Project Oak Tree (Working Title)

Project Oak Tree (Working Title)

In October 2014 Henk Littlewood (pictured) and I traveled to Ruskinland near Bewdley to choose an Oak Tree that we intend to uproot and transport to Sheffield where, once it has dried out, we will create a shelter like structure from it that will be decorated inside with vibrant imagary and patterns.  The exhibit will be displayed at Museums Sheffield's Millennium Gallery as part of their third Ruskin themed exhibition that has a focus on Craftmanship.  The exhibition opens in February 2016.  

 Apart from visiting Ruskinland, we also visited the Ruskin Gallery where Louise Pullen, curator of the Ruskin collection took us down into to storage space where most of the collection is housed.  Ruskin was an eclectic collector, not just of artworks but also of minerals and fossils and everything the earth would throw up, discharge, deposit.  There are chests with layers and layers of drawers filled with fragile, shiny, weird and sometimes radio-active finds.  I handled a small piece of a meteorite and was surprised by the sheer weight of this shiny metallic object. 
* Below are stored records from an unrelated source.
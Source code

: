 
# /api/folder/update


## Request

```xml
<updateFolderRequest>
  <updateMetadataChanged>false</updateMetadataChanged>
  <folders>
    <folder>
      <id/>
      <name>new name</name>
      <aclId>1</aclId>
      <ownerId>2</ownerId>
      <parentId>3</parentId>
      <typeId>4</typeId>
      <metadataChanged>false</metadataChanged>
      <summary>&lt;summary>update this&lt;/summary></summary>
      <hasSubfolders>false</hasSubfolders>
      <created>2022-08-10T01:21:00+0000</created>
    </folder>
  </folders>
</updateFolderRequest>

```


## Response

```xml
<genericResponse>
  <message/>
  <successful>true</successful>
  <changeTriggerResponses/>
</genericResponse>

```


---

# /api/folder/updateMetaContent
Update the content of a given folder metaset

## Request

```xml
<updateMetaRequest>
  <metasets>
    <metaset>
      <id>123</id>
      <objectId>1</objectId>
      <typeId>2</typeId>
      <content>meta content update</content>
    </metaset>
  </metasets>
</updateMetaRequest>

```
Over the next coming months I will spend more time in the museum and in the storage area to try and find out why Ruskin chose these particular art and objects for his museum.  He was a fascinating, obsessive, eclectic collector as well as an artist, social thinker and educator, philantropist and art critic.  In particular of course, I will focus on his fascination with craft skills and his views of what craft is or should be and achieve.